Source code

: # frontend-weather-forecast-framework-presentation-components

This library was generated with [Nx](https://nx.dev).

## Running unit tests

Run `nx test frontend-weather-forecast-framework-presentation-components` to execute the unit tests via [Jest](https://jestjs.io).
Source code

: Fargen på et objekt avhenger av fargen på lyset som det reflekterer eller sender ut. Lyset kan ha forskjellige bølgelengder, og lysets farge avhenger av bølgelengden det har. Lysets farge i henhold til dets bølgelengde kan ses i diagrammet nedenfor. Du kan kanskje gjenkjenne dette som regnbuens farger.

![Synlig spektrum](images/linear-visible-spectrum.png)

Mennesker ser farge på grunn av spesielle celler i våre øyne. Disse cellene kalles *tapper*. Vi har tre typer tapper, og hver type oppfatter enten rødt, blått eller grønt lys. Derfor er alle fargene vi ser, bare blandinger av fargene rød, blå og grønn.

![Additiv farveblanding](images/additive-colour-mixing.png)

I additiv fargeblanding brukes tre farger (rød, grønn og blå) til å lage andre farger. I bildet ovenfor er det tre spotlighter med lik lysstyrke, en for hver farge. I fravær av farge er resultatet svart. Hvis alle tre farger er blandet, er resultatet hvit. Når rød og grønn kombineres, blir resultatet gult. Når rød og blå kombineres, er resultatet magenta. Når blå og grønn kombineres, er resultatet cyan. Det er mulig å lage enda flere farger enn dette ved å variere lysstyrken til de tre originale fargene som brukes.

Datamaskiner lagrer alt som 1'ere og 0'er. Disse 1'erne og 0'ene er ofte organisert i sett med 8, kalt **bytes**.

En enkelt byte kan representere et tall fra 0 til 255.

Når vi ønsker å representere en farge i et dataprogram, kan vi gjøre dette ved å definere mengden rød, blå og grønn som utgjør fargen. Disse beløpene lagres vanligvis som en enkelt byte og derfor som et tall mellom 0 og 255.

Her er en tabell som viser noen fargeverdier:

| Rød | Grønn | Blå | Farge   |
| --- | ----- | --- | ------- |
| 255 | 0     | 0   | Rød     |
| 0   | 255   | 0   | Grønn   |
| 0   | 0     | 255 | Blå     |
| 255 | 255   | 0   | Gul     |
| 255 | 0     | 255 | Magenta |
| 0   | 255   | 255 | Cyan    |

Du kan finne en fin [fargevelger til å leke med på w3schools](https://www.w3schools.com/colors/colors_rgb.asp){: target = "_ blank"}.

## [What to work on]
Look at the entries above. Then set all of them down again exactly.

## [Exercise result]
Source code

: # frontend-weather-forecast-framework-presentation-components

This library was generated with [Nx](https://nx.dev).

## Running unit tests

Run `nx test frontend-weather-forecast-framework-presentation-components` to execute the unit tests via [Jest](https://jestjs.io).
Source code

: Fargen på et objekt avhenger av fargen på lyset som det reflekterer eller sender ut. Lyset kan ha forskjellige bølgelengder, og lysets farge avhenger av bølgelengden det har. Lysets farge i henhold til dets bølgelengde kan ses i diagrammet nedenfor. Du kan kanskje gjenkjenne dette som regnbuens farger.

![Synlig spektrum](images/linear-visible-spectrum.png)

Mennesker ser farge på grunn av spesielle celler i våre øyne. Disse cellene kalles *tapper*. Vi har tre typer tapper, og hver type oppfatter enten rødt, blått eller grønt lys. Derfor er alle fargene vi ser, bare blandinger av fargene rød, blå og grønn.

![Additiv farveblanding](images/additive-colour-mixing.png)

I additiv fargeblanding brukes tre farger (rød, grønn og blå) til å lage andre farger. I bildet ovenfor er det tre spotlighter med lik lysstyrke, en for hver farge. I fravær av farge er resultatet svart. Hvis alle tre farger er blandet, er resultatet hvit. Når rød og grønn kombineres, blir resultatet gult. Når rød og blå kombineres, er resultatet magenta. Når blå og grønn kombineres, er resultatet cyan. Det er mulig å lage enda flere farger enn dette ved å variere lysstyrken til de tre originale fargene som brukes.

Datamaskiner lagrer alt som 1'ere og 0'er. Disse 1'erne og 0'ene er ofte organisert i sett med 8, kalt **bytes**.

En enkelt byte kan representere et tall fra 0 til 255.

Når vi ønsker å representere en farge i et dataprogram, kan vi gjøre dette ved å definere mengden rød, blå og grønn som utgjør fargen. Disse beløpene lagres vanligvis som en enkelt byte og derfor som et tall mellom 0 og 255.

Her er en tabell som viser noen fargeverdier:

| Rød | Grønn | Blå | Farge   |
| --- | ----- | --- | ------- |
| 255 | 0     | 0   | Rød     |
| 0   | 255   | 0   | Grønn   |
| 0   | 0     | 255 | Blå     |
| 255 | 255   | 0   | Gul     |
| 255 | 0     | 255 | Magenta |
| 0   | 255   | 255 | Cyan    |

Du kan finne en fin [fargevelger til å leke med på w3schools](https://www.w3schools.com/colors/colors_rgb.asp){: target = "_ blank"}.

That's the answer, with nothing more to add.